Do cat eyes glow in the dark? Yes and do you wanna know why cat eyes glow in the dark? Ok, check it out!
Scary isn't it?
Why do cat's eyes glow in the dark?
Unlike human eyes, which work best in day light, the cat’s eyes must function well in extremely low light condition and as such are well suited to an animal that is predominantly nocturnal and crepuscular in activity. In darkness, cats eyes are able to function in approximately one-sixth of the light needed for human vision. However they must also be able to function well in daylight so just how is this achieved. In low light levels the cats pupil must be able to open as wide as possible, but also be able to contract to very small size to protect the sensitive retina in bright sunlight. In human eyes, this size variation of the pupil is controlled by a circular ciliary muscle, but this limits the amount of size variation. In cats however, the same process is controlled by two, shutter-like ciliary muscles, which gives the cat it’s characteristic slit-like pupil in bright light conditions. All cats pupils are therefore elliptical, however some, notable the ‘Big Cats’, appear more circular when dilated.

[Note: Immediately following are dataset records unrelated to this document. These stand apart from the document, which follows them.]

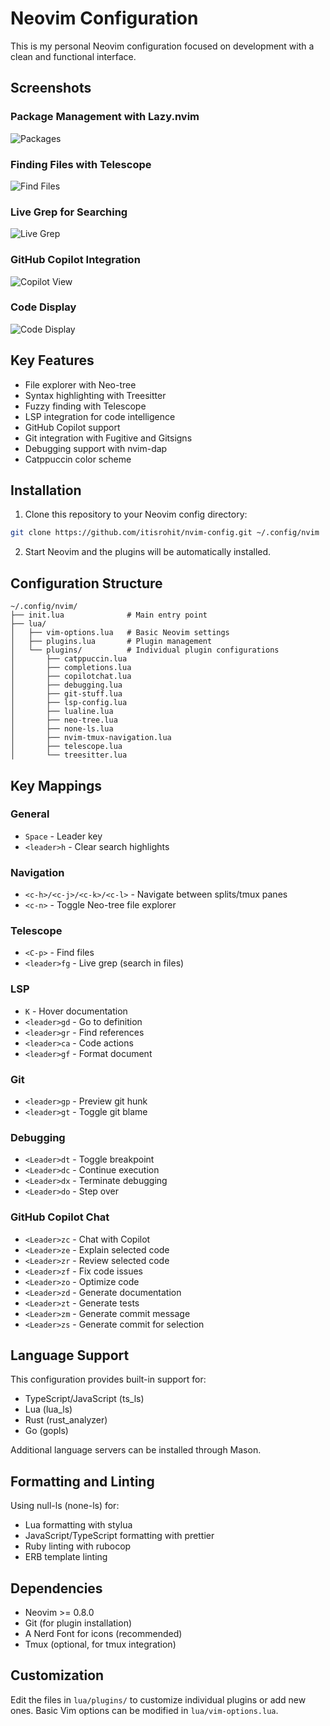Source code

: # Neovim Configuration

This is my personal Neovim configuration focused on development with a clean and functional interface.

## Screenshots

### Package Management with Lazy.nvim
![Packages](screenshots/packages.png)

### Finding Files with Telescope
![Find Files](screenshots/findfiles.png)

### Live Grep for Searching
![Live Grep](screenshots/livegrep.png)

### GitHub Copilot Integration
![Copilot View](screenshots/copilotview.png)

### Code Display
![Code Display](screenshots/show.png)

## Key Features

- File explorer with Neo-tree
- Syntax highlighting with Treesitter
- Fuzzy finding with Telescope
- LSP integration for code intelligence
- GitHub Copilot support
- Git integration with Fugitive and Gitsigns
- Debugging support with nvim-dap
- Catppuccin color scheme

## Installation

1. Clone this repository to your Neovim config directory:
```bash
git clone https://github.com/itisrohit/nvim-config.git ~/.config/nvim
```

2. Start Neovim and the plugins will be automatically installed.

## Configuration Structure

```
~/.config/nvim/
├── init.lua              # Main entry point
├── lua/
│   ├── vim-options.lua   # Basic Neovim settings
│   ├── plugins.lua       # Plugin management
│   └── plugins/          # Individual plugin configurations
│       ├── catppuccin.lua
│       ├── completions.lua
│       ├── copilotchat.lua
│       ├── debugging.lua
│       ├── git-stuff.lua
│       ├── lsp-config.lua
│       ├── lualine.lua
│       ├── neo-tree.lua
│       ├── none-ls.lua
│       ├── nvim-tmux-navigation.lua
│       ├── telescope.lua
│       └── treesitter.lua
```

## Key Mappings

### General
- `Space` - Leader key
- `<leader>h` - Clear search highlights

### Navigation
- `<c-h>/<c-j>/<c-k>/<c-l>` - Navigate between splits/tmux panes
- `<c-n>` - Toggle Neo-tree file explorer

### Telescope
- `<C-p>` - Find files
- `<leader>fg` - Live grep (search in files)

### LSP
- `K` - Hover documentation
- `<leader>gd` - Go to definition
- `<leader>gr` - Find references
- `<leader>ca` - Code actions
- `<leader>gf` - Format document

### Git
- `<leader>gp` - Preview git hunk
- `<leader>gt` - Toggle git blame

### Debugging
- `<Leader>dt` - Toggle breakpoint
- `<Leader>dc` - Continue execution
- `<Leader>dx` - Terminate debugging
- `<Leader>do` - Step over

### GitHub Copilot Chat
- `<Leader>zc` - Chat with Copilot
- `<Leader>ze` - Explain selected code
- `<Leader>zr` - Review selected code
- `<Leader>zf` - Fix code issues
- `<Leader>zo` - Optimize code
- `<Leader>zd` - Generate documentation
- `<Leader>zt` - Generate tests
- `<Leader>zm` - Generate commit message
- `<Leader>zs` - Generate commit for selection

## Language Support

This configuration provides built-in support for:
- TypeScript/JavaScript (ts_ls)
- Lua (lua_ls)
- Rust (rust_analyzer)
- Go (gopls)

Additional language servers can be installed through Mason.

## Formatting and Linting

Using null-ls (none-ls) for:
- Lua formatting with stylua
- JavaScript/TypeScript formatting with prettier
- Ruby linting with rubocop
- ERB template linting

## Dependencies

- Neovim >= 0.8.0
- Git (for plugin installation)
- A Nerd Font for icons (recommended)
- Tmux (optional, for tmux integration)

## Customization

Edit the files in `lua/plugins/` to customize individual plugins or add new ones.
Basic Vim options can be modified in `lua/vim-options.lua`.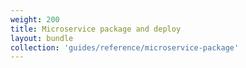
 ```yaml
---
weight: 200
title: Microservice package and deploy
layout: bundle
collection: 'guides/reference/microservice-package'
---
```




 
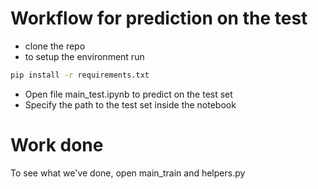 # Workflow for prediction on the test
- clone the repo
- to setup the environment run

```bash
pip install -r requirements.txt
```

- Open file main_test.ipynb to predict on the test set
- Specify the path to the test set inside the notebook

# Work done

To see what we've done, open main_train and helpers.py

The size of the cats eye is relatively larger than those found in human, this enables a larger pupil and therefore more light to enter the eye. Generally, the lens is more curved enabling sharper focusing even at the edges of the lens. The size of the anterior chamber and the curvature of the cornea is also greater, which helps more light to be refracted onto the light-sensitive retina.
Another feature, which enabled the amount of light hitting the retina to be increased, is the tapetum lucidum. This is positioned at the back of the eye, behind the retina and acts like a mirror, reflecting light back onto the light sensor cells in the retina. This gives the cats eyes the characteristic night-time glow when they are caught in a beam of light.

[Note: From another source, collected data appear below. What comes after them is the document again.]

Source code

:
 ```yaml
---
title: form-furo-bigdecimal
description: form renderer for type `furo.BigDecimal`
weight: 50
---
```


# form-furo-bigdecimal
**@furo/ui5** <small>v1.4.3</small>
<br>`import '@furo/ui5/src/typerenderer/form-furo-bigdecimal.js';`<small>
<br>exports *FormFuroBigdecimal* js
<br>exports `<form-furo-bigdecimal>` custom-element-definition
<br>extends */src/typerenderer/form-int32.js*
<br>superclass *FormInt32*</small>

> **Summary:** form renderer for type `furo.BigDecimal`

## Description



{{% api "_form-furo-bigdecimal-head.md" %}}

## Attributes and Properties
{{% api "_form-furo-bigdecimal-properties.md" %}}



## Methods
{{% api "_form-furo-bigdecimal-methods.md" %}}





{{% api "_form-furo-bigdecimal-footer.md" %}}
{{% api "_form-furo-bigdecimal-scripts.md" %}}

There are two distinct types of light receptor cell on the retina – Cones, which are sensitive to high levels of light, used in colour vision and Rods, sensitive in low light conditions. In cats, there is a greater concentration of Rods, aiding their night-time vision. As in humans, there is a greater concentration of receptor cells at the centre of the eye, leading to the optic nerve. In cats, however, these a concentrated along a broader, horizontal band. This gives the cat far more sensitivity to movement along the horizontal axis and they are therefore more able to detect prey movement along the ground at greater distances.